• Instructions to follow: Check each line of the records for "colspan"; collect those that have it.

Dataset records
○ ○ ○ ○ ○ ○ ○

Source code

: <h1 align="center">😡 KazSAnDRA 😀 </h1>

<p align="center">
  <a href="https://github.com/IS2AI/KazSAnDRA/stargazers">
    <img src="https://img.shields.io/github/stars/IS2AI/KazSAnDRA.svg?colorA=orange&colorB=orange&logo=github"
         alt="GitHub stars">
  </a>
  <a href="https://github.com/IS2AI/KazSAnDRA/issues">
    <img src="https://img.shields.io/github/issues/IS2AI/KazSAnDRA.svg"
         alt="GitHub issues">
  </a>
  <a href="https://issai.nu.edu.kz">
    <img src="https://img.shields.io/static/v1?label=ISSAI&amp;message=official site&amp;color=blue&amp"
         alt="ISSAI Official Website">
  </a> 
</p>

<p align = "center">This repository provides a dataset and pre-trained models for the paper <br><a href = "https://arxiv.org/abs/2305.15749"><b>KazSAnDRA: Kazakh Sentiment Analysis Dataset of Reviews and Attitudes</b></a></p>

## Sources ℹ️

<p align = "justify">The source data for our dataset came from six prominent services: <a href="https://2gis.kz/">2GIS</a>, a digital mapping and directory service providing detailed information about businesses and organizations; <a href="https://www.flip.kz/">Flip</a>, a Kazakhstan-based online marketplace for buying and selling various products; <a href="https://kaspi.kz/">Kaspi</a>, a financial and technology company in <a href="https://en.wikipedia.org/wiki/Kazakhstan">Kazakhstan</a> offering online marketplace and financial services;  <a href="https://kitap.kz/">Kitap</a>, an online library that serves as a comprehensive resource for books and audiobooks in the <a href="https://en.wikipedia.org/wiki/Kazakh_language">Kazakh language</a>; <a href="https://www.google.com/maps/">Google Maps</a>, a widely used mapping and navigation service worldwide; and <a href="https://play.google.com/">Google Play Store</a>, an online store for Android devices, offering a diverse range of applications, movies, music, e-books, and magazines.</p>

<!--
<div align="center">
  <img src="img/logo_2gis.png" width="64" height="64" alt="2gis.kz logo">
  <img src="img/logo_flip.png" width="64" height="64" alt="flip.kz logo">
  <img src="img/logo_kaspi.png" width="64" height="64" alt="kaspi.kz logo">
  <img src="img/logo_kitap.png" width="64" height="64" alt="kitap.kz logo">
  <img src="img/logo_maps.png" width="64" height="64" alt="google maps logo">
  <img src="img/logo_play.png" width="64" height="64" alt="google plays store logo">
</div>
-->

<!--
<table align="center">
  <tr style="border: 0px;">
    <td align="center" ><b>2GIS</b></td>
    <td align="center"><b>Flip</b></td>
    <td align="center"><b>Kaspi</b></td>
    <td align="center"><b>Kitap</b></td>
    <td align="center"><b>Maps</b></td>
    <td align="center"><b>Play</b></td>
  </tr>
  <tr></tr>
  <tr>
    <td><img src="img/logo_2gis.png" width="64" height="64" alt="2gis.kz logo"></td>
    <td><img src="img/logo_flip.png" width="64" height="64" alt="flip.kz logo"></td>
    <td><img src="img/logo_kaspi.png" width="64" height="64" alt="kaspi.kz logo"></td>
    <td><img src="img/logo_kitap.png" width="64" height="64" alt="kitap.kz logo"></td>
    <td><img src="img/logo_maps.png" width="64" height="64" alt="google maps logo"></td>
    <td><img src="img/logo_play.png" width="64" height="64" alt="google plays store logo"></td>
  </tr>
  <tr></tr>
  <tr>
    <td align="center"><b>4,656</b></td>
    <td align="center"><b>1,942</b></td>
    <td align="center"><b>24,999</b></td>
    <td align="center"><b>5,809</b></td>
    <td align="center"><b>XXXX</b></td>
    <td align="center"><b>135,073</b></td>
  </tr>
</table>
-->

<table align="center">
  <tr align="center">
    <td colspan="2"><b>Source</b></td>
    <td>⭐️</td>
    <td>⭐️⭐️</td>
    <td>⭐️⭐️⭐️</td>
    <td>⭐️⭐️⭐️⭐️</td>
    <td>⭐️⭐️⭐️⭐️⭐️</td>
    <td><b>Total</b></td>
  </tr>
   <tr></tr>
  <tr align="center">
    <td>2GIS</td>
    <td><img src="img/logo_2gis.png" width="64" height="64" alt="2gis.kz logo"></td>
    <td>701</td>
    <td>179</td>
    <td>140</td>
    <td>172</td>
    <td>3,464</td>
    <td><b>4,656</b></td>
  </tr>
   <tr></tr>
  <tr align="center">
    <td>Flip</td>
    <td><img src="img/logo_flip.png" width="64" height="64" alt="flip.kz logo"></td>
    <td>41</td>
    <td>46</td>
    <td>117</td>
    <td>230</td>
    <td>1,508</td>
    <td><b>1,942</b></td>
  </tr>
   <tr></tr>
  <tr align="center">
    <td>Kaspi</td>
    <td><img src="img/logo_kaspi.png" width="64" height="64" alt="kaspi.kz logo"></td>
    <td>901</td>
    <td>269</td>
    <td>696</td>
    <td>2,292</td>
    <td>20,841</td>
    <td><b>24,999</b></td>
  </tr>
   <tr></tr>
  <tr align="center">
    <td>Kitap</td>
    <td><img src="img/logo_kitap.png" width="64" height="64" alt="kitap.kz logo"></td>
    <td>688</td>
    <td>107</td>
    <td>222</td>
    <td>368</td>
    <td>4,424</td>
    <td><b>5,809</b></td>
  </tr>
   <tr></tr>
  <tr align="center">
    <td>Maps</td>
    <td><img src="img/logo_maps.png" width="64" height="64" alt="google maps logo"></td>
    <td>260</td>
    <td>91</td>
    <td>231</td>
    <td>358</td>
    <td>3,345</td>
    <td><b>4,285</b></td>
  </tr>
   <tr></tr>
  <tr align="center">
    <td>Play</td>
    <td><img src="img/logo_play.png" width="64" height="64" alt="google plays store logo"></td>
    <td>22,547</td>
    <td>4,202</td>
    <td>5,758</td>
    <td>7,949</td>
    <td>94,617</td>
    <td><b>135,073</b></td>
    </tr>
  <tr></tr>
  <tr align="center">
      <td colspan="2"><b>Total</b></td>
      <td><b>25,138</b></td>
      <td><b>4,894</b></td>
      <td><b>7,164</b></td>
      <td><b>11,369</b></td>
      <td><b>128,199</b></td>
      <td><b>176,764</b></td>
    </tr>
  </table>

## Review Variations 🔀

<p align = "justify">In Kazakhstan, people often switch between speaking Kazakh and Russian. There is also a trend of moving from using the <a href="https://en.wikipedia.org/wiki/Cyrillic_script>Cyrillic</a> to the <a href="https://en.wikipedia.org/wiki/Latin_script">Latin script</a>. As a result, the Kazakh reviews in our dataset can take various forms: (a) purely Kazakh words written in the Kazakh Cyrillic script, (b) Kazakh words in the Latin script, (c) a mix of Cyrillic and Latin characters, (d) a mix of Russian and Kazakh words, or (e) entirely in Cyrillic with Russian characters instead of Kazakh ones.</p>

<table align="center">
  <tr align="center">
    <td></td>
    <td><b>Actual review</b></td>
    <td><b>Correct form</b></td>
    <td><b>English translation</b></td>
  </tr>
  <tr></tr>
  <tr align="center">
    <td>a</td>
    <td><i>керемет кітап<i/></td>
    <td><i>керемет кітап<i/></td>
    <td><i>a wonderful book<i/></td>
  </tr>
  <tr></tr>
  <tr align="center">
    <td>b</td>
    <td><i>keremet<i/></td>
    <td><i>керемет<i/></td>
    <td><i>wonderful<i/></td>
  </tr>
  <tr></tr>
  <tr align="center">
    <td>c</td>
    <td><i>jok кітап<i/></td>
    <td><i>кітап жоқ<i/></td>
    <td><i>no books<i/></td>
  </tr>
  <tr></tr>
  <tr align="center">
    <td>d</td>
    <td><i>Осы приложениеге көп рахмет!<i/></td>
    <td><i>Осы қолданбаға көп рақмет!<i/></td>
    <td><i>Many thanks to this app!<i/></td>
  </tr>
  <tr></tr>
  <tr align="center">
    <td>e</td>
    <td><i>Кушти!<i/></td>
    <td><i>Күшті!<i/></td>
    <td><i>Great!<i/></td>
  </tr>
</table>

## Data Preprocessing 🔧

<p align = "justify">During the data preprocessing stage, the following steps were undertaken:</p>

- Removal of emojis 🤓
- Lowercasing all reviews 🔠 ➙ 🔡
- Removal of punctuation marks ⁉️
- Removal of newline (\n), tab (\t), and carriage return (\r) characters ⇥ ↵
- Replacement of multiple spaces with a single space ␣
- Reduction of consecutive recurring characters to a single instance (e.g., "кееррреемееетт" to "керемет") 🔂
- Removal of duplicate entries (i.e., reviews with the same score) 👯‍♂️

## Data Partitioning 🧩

○ ○ ○ ○ ○ ○ ○

• Task answer:
    <td colspan="2"><b>Source</b></td>
      <td colspan="2"><b>Total</b></td>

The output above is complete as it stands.